Self-insure? HAHAHA. AIG is now run by our government who also insures nearly everything these days. The entire reason for the OTC and CDS and other three letter games was to deal with that four letter word, ‘RISK’. The hundreds of trillions in swap deals were supposed to insure all losses. Instead, they exaggerated all losses! So, we can’t let these gnomes pass the buck anymore. They have to pay for their own damn (another 4 letter word) losses (a 5 letter word all gnomes despise.)
• Management of risks arising from interactions among financial institutions and with the real economy needs to be improved (pages 46–52), including through higher buffers for firms posing greater systemic risks and countercyclical prudential policy to limit the growth of financial imbalances.
The ‘real economy’ is non-Madoff/non-Bernanke stuff. Like, manufacturing things, building things, growing stuff, digging up physical stuff, etc. I find it hilarious to see more and more central bankers admit there must be higher buffers (fancy talk for CAPITAL) and there has to be ‘limits to growth’! HAHAHA. Yes, anyone attempting to get to infinity via adding zeros to stuff have to be stopped. Arrested. Punished.
Another key financial imbalance is how world monetary systems operate: the US trade deficit has utterly warped how the entire planet operates. It is the worst aspect of this imbalanced system.
• Authorities domestically and internationally should consider whether they need to more actively influence or constrain the size and structure of financial systems to support stability (page 53).
HAHAHA. Tear Goldman Sachs to shreds! Rip up JP Morgan! Smash all the mega international banks! But There is a problem: the biggest banks are… the central banks, themselves! They caused infinite problems.
• Where self-protection fails, a safety net is required that encourages prudent behaviour and contains risks to the public finances (pages 56–57), for example via clear principles guiding authorities’ actions as market maker or capital provider of last resort during financial crises.

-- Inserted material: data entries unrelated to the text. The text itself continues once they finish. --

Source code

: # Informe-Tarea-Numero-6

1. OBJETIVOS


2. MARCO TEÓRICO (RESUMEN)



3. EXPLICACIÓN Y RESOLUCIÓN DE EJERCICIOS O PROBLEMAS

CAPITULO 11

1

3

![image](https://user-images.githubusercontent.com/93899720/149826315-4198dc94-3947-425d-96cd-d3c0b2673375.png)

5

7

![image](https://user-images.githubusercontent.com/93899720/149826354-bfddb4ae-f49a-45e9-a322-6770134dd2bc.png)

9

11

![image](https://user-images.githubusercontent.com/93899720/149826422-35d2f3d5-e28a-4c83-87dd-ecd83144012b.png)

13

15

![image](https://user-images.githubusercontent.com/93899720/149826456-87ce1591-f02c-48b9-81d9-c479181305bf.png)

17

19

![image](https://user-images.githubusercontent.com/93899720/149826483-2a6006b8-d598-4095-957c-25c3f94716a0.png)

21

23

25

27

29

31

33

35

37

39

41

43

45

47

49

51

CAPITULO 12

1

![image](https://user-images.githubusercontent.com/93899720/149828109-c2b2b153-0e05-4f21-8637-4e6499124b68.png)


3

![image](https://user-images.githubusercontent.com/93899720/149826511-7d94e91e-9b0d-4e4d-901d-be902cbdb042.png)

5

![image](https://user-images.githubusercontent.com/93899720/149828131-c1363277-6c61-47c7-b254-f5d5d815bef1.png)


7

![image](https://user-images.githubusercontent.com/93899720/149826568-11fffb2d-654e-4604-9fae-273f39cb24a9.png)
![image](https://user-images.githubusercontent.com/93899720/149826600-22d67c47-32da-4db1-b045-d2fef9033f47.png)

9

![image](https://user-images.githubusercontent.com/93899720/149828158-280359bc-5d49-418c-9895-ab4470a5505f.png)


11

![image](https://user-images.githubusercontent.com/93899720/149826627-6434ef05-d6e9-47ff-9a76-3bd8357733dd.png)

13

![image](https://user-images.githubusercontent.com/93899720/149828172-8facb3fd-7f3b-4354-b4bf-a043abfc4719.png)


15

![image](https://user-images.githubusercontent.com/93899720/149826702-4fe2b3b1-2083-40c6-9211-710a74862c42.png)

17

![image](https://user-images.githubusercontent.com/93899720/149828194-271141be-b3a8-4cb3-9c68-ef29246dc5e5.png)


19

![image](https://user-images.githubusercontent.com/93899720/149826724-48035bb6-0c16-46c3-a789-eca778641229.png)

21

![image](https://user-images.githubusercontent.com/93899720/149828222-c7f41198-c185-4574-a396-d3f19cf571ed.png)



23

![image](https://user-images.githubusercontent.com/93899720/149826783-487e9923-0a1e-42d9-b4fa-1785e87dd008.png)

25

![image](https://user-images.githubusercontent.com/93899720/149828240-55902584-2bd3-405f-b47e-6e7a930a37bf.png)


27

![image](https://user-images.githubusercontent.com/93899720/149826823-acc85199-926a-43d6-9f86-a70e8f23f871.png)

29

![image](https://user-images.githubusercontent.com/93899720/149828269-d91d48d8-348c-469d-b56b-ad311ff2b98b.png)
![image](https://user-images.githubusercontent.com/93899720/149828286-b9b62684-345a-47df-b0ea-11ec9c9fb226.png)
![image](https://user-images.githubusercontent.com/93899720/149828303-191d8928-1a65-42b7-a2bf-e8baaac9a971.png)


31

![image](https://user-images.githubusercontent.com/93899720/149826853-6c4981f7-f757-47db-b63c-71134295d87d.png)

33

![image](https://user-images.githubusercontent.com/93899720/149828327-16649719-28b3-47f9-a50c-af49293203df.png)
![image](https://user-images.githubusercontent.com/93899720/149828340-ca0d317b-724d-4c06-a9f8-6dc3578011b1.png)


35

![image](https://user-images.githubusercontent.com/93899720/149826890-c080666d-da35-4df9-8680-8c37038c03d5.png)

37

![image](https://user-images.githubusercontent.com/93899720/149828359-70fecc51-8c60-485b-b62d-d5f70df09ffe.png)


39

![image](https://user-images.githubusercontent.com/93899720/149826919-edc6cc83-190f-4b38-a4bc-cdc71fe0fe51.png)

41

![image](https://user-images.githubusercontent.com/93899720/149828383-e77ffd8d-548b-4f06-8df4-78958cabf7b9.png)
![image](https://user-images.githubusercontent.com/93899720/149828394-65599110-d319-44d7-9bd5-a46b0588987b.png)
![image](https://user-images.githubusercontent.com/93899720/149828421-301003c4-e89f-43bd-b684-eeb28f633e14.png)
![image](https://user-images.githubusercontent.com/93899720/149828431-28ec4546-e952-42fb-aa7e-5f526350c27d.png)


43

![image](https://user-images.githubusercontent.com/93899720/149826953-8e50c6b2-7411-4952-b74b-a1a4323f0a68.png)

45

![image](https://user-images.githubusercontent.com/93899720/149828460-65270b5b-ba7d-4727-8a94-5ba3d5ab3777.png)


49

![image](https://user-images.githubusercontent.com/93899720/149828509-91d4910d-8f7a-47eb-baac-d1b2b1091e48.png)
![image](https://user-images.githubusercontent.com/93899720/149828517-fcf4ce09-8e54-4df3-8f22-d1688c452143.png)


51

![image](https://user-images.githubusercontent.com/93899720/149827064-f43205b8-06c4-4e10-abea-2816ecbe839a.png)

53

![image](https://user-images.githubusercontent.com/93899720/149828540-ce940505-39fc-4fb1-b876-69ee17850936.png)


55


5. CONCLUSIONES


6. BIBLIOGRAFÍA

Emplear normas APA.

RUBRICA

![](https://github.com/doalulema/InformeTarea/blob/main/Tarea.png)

ALL safety nets kill prudence! If there is no losses and no punishments, people will do whatever the hell they want. This latest attempt at trying to prevent Libra from balancing the books and getting rid of the immense Derivatives Beast has only made things much, much, much worse. This is the conundrum: banking gnomes will act like irresponsible teenagers if they think mommy and daddy Central Bank will bail them out! Period. This is human nature.
Authorities internationally attempted to break the adverse feedback loop between the financial system and the economy providing support for banking systems which in Europe and North America could be equivalent to over US$14 trillion, or 50% of those countries’ GDP (page 20).
The governments and central bankers have put all of us in hock to over half of our entire economic worth???? WHAT THE HELL???? And in return, have we arrested all the banking gnomes who did this to us? No? Madoff was a piker. A small fish. The real economic whales that crushed the world economy are still hard at work, trying to keep this thing going even as it continues to collapse. Imagine if we put up $14 trillion for socialist programs? How about that? At least, it would do some slight good!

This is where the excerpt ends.